Ou seja, se uma ação vale 100 reais e a empresa distribuiu, no último exercício, 8 reais
em dividendos, o valor do DY será de 8%. Vale lembrar que empresas que mantêm um
elevado DY possuem papéis de menor volatilidade, já que a maior parte dos retornos ao
acionista vem na forma de dividendos e não pelo aumento no valor da ação. DYs
elevados são mais característicos, portanto, de empresas em estágio mais maduro de
negócios, que não investem pesadamente em expansões no médio prazo.
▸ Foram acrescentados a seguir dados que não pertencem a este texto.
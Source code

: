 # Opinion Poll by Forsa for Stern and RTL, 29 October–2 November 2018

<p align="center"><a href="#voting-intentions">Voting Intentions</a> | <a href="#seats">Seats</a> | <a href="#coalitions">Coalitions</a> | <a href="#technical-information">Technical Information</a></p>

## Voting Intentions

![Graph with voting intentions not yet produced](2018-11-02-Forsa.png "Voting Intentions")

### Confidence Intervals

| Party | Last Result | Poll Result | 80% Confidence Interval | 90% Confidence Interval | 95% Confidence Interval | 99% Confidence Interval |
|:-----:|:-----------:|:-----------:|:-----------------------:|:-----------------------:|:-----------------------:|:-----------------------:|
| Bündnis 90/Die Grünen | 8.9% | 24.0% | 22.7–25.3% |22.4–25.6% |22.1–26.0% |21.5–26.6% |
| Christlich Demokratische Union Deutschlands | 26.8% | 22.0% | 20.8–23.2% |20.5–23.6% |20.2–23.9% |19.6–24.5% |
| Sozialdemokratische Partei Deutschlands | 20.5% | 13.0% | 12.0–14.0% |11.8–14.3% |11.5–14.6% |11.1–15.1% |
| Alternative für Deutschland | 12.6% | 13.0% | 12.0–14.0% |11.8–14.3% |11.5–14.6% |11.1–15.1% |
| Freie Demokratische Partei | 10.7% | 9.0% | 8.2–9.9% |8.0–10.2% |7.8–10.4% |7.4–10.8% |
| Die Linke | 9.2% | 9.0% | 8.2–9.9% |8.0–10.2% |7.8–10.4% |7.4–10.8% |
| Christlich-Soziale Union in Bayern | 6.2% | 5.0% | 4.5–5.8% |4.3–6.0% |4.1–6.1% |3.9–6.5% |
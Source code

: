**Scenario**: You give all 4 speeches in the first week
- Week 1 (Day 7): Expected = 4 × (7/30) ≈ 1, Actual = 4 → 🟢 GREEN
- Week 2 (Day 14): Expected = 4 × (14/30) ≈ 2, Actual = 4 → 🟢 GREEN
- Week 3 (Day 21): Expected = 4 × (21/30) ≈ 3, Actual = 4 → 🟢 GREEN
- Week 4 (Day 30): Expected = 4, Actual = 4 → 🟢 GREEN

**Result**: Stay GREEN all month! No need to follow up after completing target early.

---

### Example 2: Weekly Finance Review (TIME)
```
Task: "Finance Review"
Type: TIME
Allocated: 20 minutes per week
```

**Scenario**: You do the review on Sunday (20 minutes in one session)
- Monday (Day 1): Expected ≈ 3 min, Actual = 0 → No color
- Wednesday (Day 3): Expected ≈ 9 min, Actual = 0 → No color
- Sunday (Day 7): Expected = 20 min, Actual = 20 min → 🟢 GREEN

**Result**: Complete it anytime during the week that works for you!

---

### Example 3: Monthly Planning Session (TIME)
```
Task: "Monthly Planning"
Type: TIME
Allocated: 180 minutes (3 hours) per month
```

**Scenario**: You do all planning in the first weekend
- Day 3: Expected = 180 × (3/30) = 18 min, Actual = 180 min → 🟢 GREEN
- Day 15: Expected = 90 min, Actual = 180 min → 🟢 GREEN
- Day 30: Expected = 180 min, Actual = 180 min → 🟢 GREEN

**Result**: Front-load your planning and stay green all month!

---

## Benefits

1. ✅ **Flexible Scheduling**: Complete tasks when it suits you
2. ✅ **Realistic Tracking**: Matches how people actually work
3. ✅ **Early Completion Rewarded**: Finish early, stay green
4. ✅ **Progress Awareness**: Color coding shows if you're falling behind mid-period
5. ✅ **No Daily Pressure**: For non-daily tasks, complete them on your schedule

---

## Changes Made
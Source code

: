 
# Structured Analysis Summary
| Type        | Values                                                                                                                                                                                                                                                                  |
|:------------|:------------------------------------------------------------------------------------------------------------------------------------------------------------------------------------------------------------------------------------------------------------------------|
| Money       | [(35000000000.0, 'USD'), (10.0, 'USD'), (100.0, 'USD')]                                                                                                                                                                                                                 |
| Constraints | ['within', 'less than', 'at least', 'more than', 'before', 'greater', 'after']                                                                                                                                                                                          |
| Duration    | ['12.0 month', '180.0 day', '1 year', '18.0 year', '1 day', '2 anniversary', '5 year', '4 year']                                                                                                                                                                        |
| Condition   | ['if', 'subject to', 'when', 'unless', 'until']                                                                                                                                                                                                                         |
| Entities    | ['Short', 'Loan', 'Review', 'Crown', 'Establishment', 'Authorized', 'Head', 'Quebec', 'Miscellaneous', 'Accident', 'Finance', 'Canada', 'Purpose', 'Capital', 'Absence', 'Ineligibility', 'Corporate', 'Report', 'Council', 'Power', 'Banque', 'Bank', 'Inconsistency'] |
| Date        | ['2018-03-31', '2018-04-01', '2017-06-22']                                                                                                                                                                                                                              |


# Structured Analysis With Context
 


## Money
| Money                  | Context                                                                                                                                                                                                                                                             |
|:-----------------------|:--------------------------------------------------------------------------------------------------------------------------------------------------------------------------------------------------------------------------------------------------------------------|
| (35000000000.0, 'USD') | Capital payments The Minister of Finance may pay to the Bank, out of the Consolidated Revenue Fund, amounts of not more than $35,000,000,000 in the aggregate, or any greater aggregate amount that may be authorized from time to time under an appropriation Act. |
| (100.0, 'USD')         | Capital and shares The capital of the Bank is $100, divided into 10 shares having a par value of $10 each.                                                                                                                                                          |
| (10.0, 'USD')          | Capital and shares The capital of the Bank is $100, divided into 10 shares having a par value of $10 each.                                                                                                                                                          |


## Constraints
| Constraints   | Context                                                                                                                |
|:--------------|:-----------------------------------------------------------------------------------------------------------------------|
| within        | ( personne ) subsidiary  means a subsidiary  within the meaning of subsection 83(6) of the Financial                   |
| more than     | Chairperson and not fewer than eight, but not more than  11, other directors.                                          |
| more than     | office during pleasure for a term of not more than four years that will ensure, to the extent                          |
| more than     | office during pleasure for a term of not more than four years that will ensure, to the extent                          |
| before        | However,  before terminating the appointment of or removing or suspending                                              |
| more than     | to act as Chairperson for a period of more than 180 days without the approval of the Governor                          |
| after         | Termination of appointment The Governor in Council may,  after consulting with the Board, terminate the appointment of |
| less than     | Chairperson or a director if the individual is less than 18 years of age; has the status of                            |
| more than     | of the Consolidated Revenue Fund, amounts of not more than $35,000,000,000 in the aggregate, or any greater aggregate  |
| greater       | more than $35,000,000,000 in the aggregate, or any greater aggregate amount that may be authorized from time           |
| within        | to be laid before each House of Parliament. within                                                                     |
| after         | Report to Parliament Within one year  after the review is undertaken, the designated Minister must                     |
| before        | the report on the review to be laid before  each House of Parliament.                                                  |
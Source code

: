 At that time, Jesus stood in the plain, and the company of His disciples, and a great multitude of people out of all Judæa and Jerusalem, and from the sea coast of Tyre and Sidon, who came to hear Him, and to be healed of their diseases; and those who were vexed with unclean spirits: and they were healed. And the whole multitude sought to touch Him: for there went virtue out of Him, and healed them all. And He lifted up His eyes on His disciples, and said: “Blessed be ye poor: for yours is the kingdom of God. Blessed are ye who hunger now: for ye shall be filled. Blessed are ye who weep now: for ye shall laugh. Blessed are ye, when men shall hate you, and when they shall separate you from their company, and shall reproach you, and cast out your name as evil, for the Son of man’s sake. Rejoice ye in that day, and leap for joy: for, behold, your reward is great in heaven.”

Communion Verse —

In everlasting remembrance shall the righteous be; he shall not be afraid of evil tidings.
Outros indicadores importantes

Além dos índices de rentabilidade (Margem Bruta, Ebitda, Taxas de Retorno), os


analistas fundamentalistas costumam usar outros indicadores para mensurar a saúde
financeira das empresas. Conheça os outros três grupos de índices:

Índices de Liquidez: usados para avaliar a capacidade de pagamento da empresa, ou


seja, se a companhia terá como saldar seus compromissos. O principal índice é o de
Liquidez Corrente, que mede a capacidade de pagamento de dívidas de curto prazo. Ele
é calculado dividindo-se o Ativo Circulante pelo Passivo Circulante. Em geral, se
estiver acima de 1 significa que a empresa tem dinheiro em caixa para saldar suas
dívidas. É claro que isso depende da capacidade de os recebíveis se converterem
realmente em dinheiro antes da quitação das dívidas. E também do ramo da empresa:
uma companhia de transporte público não vende a prazo, não possuindo, portanto,
recebíveis. Nesse caso, um índice ligeiramente menor que 1 pode não ser problemático.

Índices de Endividamento: permitem avaliar o nível de endividamento da empresa, sua


capacidade de gerar caixa para pagar suas dívidas e para garantir o crescimento
sustentado de suas atividades. É possível medir a percentagem de capital de terceiros no
capital total (que idealmente não deve exceder muito a metade), o quanto de capital
próprio existe em relação ao capital de terceiros (que, em geral, deve ser, no mínimo, de
1 para 1) e o percentual de dívidas de curto prazo no total do endividamento (que, se for
muito elevado, pode comprometer o caixa da empresa).

Índices de Atividade: usados para medir a rapidez com que a empresa recebe pelas
vendas para pagar suas compras e renovar seu estoque. Nesse grupo se inclui o Giro de
Caixa, que mede a rapidez com que o dinheiro recebido pelas vendas ou serviços
prestados é usado para financiar as atividades da empresa. Um giro de caixa alto e uma
liquidez corrente baixa mostram que o dinheiro que entra é logo desembolsado.